When you turn on your cell phone what is the first thing you look for? Notifications, right? You immediately look for a message telling you about any missed phone calls/texts, who tweeted to you, and that post someone left on your Facebook wall— basically, you look for a memo to alert you of any changes that may have occurred between the last time you looked at your phone and now. A car’s warning lamplights are just like a cell phone’s notifications. They instantly let you know if problems have arisen in the system since the last time you drove and if that changes along the way. If a light on your dashboard stays on and you are sure that the problem indicated doesn’t need correcting. There are a few other common explanations.

If a sending unit, which acts as a sensor relaying messages is damaged, than it may be displaying inaccurate information. A faulty sending unit can be fixed by replacement.

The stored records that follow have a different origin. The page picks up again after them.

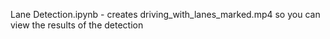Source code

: Lane Detection.ipynb - creates driving_with_lanes_marked.mp4 so you can view the results of the detection
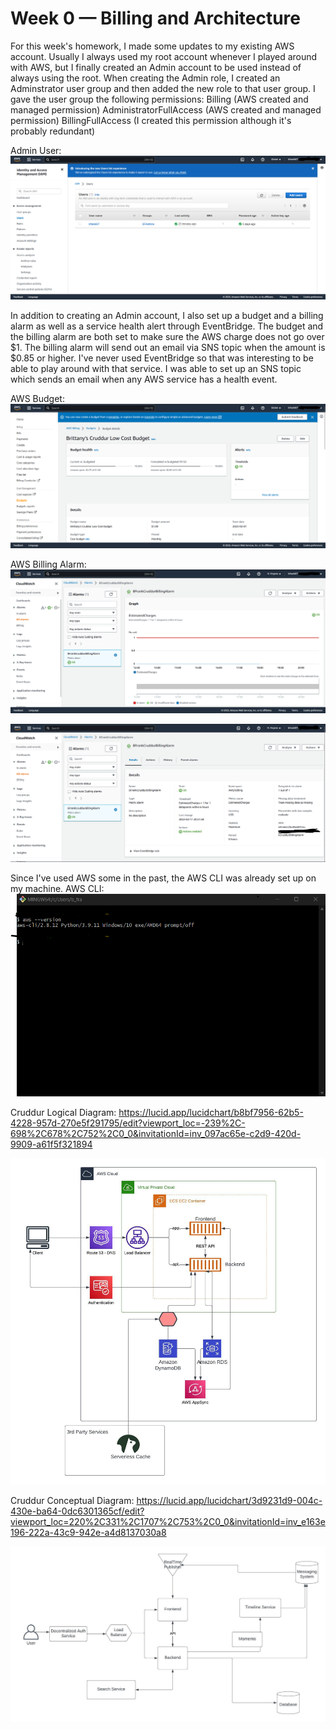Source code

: # Week 0 — Billing and Architecture

For this week's homework, I made some updates to my existing AWS account. Usually I always used my root account whenever I played around with AWS, but I finally created an Admin account to be used instead of always using the root. When creating the Admin role, I created an Adminstrator user group and then added the new role to that user group. I gave the user group the following permissions:
Billing (AWS created and managed permission)
AdministratorFullAccess (AWS created and managed permission)
BillingFullAccess (I created this permission although it's probably redundant)

Admin User:
![B. Frank Admin User](screenshots/week0/BFrankAdminUser.png)

In addition to creating an Admin account, I also set up a budget and a billing alarm as well as a service health alert through EventBridge. The budget and the billing alarm are both set to make sure the AWS charge does not go over $1. The billing alarm will send out an email via SNS topic when the amount is $0.85 or higher. I've never used EventBridge so that was interesting to be able to play around with that service. I was able to set up an SNS topic which sends an email when any AWS service has a health event.

AWS Budget:
![B. Frank AWS Budget](screenshots/week0/BFrankBudget.png)

AWS Billing Alarm:
![B. Frank AWS Billing Alarm](screenshots/week0/BFrankBillingAlarm.png)

![B. Frank AWS Billing Alarm Details](screenshots/week0/BFrankBillingAlarmDetails.png)

Since I've used AWS some in the past, the AWS CLI was already set up on my machine.
AWS CLI:
![AWS CLI](screenshots/week0/AWSCLI.png)

Cruddur Logical Diagram:
https://lucid.app/lucidchart/b8bf7956-62b5-4228-957d-270e5f291795/edit?viewport_loc=-239%2C-698%2C678%2C752%2C0_0&invitationId=inv_097ac65e-c2d9-420d-9909-a61f5f321894

![Cruddur Logical Diagram](screenshots/week0/Cruddur%20Logical%20Diagram.jpeg)

Cruddur Conceptual Diagram:
https://lucid.app/lucidchart/3d9231d9-004c-430e-ba64-0dc6301365cf/edit?viewport_loc=220%2C331%2C1707%2C753%2C0_0&invitationId=inv_e163e196-222a-43c9-942e-a4d8137030a8

![Cruddur Conceptual Diagram](screenshots/week0/Cruddur%20Conceptual%20Diagram.jpeg)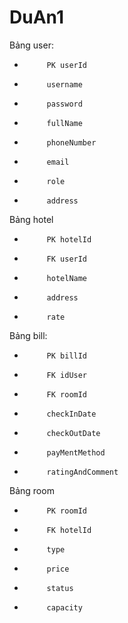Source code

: # DuAn1
Bảng user:
-          PK userId
-          username
-          password
-          fullName
-          phoneNumber
-          email
-          role
-          address
Bảng hotel
-          PK hotelId
-          FK userId
-          hotelName
-          address
-          rate
Bảng bill:
-          PK billId
-          FK idUser
-          FK roomId
-          checkInDate
-          checkOutDate
-          payMentMethod
-          ratingAndComment
Bảng room
-          PK roomId
-          FK hotelId
-          type
-          price
-          status
-          capacity

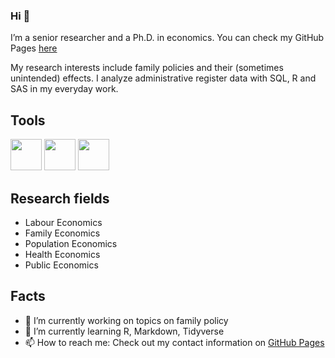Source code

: ### Hi 👋

I’m a senior researcher and a Ph.D. in economics. You can check my GitHub Pages [here](https://rasanentapio.github.io/) 

My research interests include family policies and their (sometimes unintended) effects. I analyze administrative register data with SQL, R and SAS in my everyday work.

## Tools ##

<img src='https://cdn.jsdelivr.net/gh/devicons/devicon/icons/rstudio/rstudio-original.svg' width="50" height="50"/> <img src='https://cdn.jsdelivr.net/gh/devicons/devicon/icons/r/r-original.svg' width="50" height="50"/> <img src='https://cdn.jsdelivr.net/gh/devicons/devicon/icons/latex/latex-original.svg' width="50" height="50"/>

## Research fields ##
* Labour Economics
* Family Economics
* Population Economics
* Health Economics
* Public Economics

## Facts ##
- 🔭 I’m currently working on topics on family policy
- 🌱 I’m currently learning R, Markdown, Tidyverse
- 📫 How to reach me: Check out my contact information on [GitHub Pages](https://rasanentapio.github.io/) 

<!--
**RasanenTapio/RasanenTapio** is a ✨ _special_ ✨ repository because its `README.md` (this file) appears on your GitHub profile.

Here are some ideas to get you started:

- 🔭 I’m currently working on ...
- 🌱 I’m currently learning ...
- 👯 I’m looking to collaborate on ...
- 🤔 I’m looking for help with ...
- 💬 Ask me about ...
- 📫 How to reach me: ...
- 😄 Pronouns: ...
- ⚡ Fun fact: ...
-->



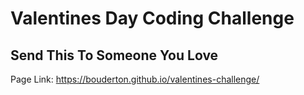 # Valentines Day Coding Challenge

## Send This To Someone You Love
Page Link: https://bouderton.github.io/valentines-challenge/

It may also be as simple as a loose or disconnected electrical connector.  If this is thought to be the case, all you have to do is check and repair the wiring.

Or, it could be a false code that just needs rebooting, and will correct itself when you shut off your car and restart it.

Warnings shouldn’t be taken lightly. They are there to protect and keep you and your family safe- whether you’re driving to work, driving the little ones to practice, or setting out on a family vacation. Even though it may seem like nothing is wrong with your car, if a warning light comes on, the best response you can have is pulling over to a safe place and finding out why.